Leave every picture out and write out the records below exactly.
--------------------------------------------------
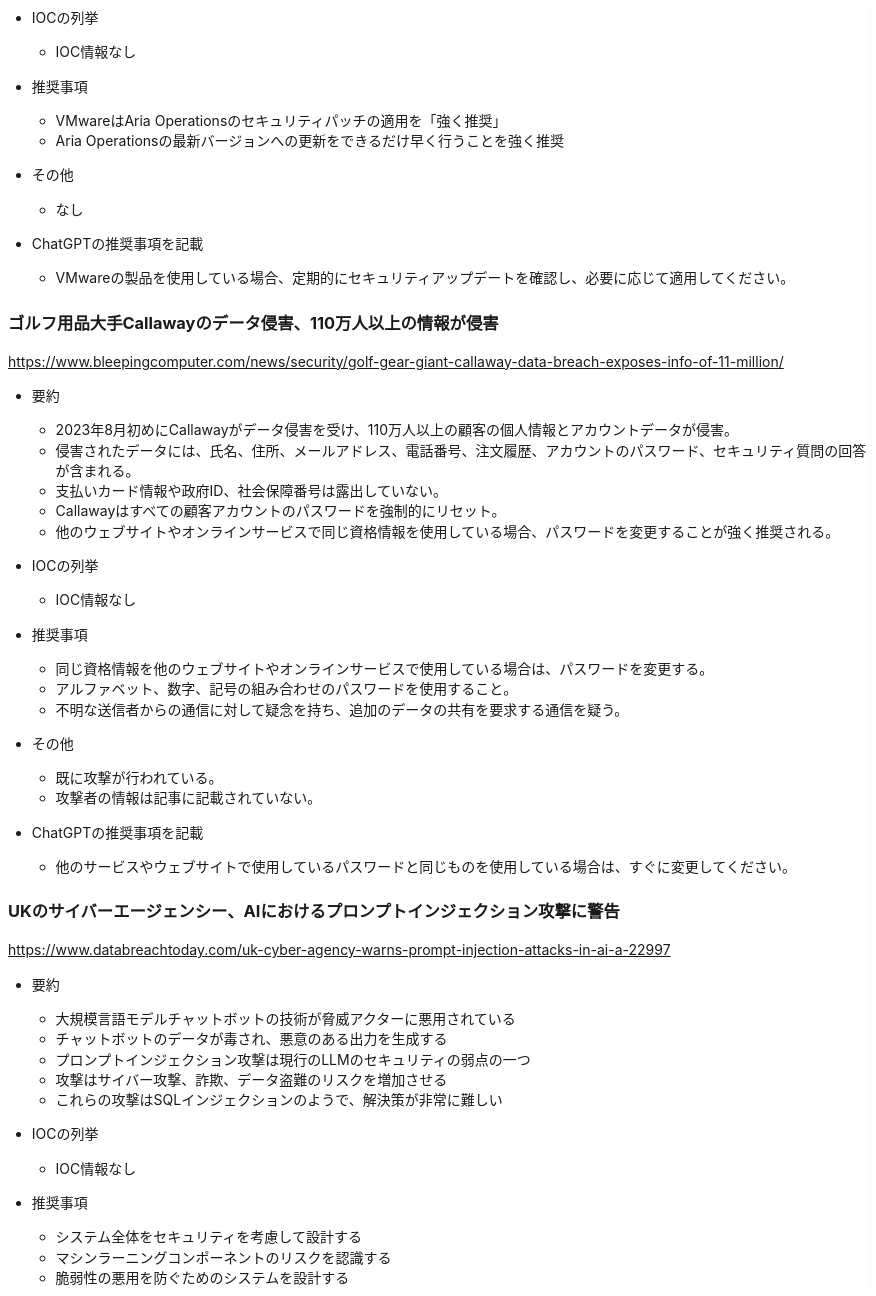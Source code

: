- IOCの列挙
    - IOC情報なし

- 推奨事項
    - VMwareはAria Operationsのセキュリティパッチの適用を「強く推奨」
    - Aria Operationsの最新バージョンへの更新をできるだけ早く行うことを強く推奨

- その他
    - なし

- ChatGPTの推奨事項を記載
    - VMwareの製品を使用している場合、定期的にセキュリティアップデートを確認し、必要に応じて適用してください。

### ゴルフ用品大手Callawayのデータ侵害、110万人以上の情報が侵害
https://www.bleepingcomputer.com/news/security/golf-gear-giant-callaway-data-breach-exposes-info-of-11-million/

- 要約
    - 2023年8月初めにCallawayがデータ侵害を受け、110万人以上の顧客の個人情報とアカウントデータが侵害。
    - 侵害されたデータには、氏名、住所、メールアドレス、電話番号、注文履歴、アカウントのパスワード、セキュリティ質問の回答が含まれる。
    - 支払いカード情報や政府ID、社会保障番号は露出していない。
    - Callawayはすべての顧客アカウントのパスワードを強制的にリセット。
    - 他のウェブサイトやオンラインサービスで同じ資格情報を使用している場合、パスワードを変更することが強く推奨される。

- IOCの列挙
    - IOC情報なし

- 推奨事項
    - 同じ資格情報を他のウェブサイトやオンラインサービスで使用している場合は、パスワードを変更する。
    - アルファベット、数字、記号の組み合わせのパスワードを使用すること。
    - 不明な送信者からの通信に対して疑念を持ち、追加のデータの共有を要求する通信を疑う。

- その他
    - 既に攻撃が行われている。
    - 攻撃者の情報は記事に記載されていない。

- ChatGPTの推奨事項を記載
    - 他のサービスやウェブサイトで使用しているパスワードと同じものを使用している場合は、すぐに変更してください。

### UKのサイバーエージェンシー、AIにおけるプロンプトインジェクション攻撃に警告
https://www.databreachtoday.com/uk-cyber-agency-warns-prompt-injection-attacks-in-ai-a-22997

- 要約
    - 大規模言語モデルチャットボットの技術が脅威アクターに悪用されている
    - チャットボットのデータが毒され、悪意のある出力を生成する
    - プロンプトインジェクション攻撃は現行のLLMのセキュリティの弱点の一つ
    - 攻撃はサイバー攻撃、詐欺、データ盗難のリスクを増加させる
    - これらの攻撃はSQLインジェクションのようで、解決策が非常に難しい

- IOCの列挙
    - IOC情報なし

- 推奨事項
    - システム全体をセキュリティを考慮して設計する
    - マシンラーニングコンポーネントのリスクを認識する
    - 脆弱性の悪用を防ぐためのシステムを設計する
--------------------------------------------------
→ TASK RESULT
Source code

:- IOCの列挙
    - IOC情報なし

- 推奨事項
    - VMwareはAria Operationsのセキュリティパッチの適用を「強く推奨」
    - Aria Operationsの最新バージョンへの更新をできるだけ早く行うことを強く推奨

- その他
    - なし

- ChatGPTの推奨事項を記載
    - VMwareの製品を使用している場合、定期的にセキュリティアップデートを確認し、必要に応じて適用してください。

### ゴルフ用品大手Callawayのデータ侵害、110万人以上の情報が侵害
https://www.bleepingcomputer.com/news/security/golf-gear-giant-callaway-data-breach-exposes-info-of-11-million/

- 要約
    - 2023年8月初めにCallawayがデータ侵害を受け、110万人以上の顧客の個人情報とアカウントデータが侵害。
    - 侵害されたデータには、氏名、住所、メールアドレス、電話番号、注文履歴、アカウントのパスワード、セキュリティ質問の回答が含まれる。
    - 支払いカード情報や政府ID、社会保障番号は露出していない。
    - Callawayはすべての顧客アカウントのパスワードを強制的にリセット。
    - 他のウェブサイトやオンラインサービスで同じ資格情報を使用している場合、パスワードを変更することが強く推奨される。

- IOCの列挙
    - IOC情報なし

- 推奨事項
    - 同じ資格情報を他のウェブサイトやオンラインサービスで使用している場合は、パスワードを変更する。
    - アルファベット、数字、記号の組み合わせのパスワードを使用すること。
    - 不明な送信者からの通信に対して疑念を持ち、追加のデータの共有を要求する通信を疑う。

- その他
    - 既に攻撃が行われている。
    - 攻撃者の情報は記事に記載されていない。

- ChatGPTの推奨事項を記載
    - 他のサービスやウェブサイトで使用しているパスワードと同じものを使用している場合は、すぐに変更してください。

### UKのサイバーエージェンシー、AIにおけるプロンプトインジェクション攻撃に警告
https://www.databreachtoday.com/uk-cyber-agency-warns-prompt-injection-attacks-in-ai-a-22997

- 要約
    - 大規模言語モデルチャットボットの技術が脅威アクターに悪用されている
    - チャットボットのデータが毒され、悪意のある出力を生成する
    - プロンプトインジェクション攻撃は現行のLLMのセキュリティの弱点の一つ
    - 攻撃はサイバー攻撃、詐欺、データ盗難のリスクを増加させる
    - これらの攻撃はSQLインジェクションのようで、解決策が非常に難しい

- IOCの列挙
    - IOC情報なし

- 推奨事項
    - システム全体をセキュリティを考慮して設計する
    - マシンラーニングコンポーネントのリスクを認識する
    - 脆弱性の悪用を防ぐためのシステムを設計する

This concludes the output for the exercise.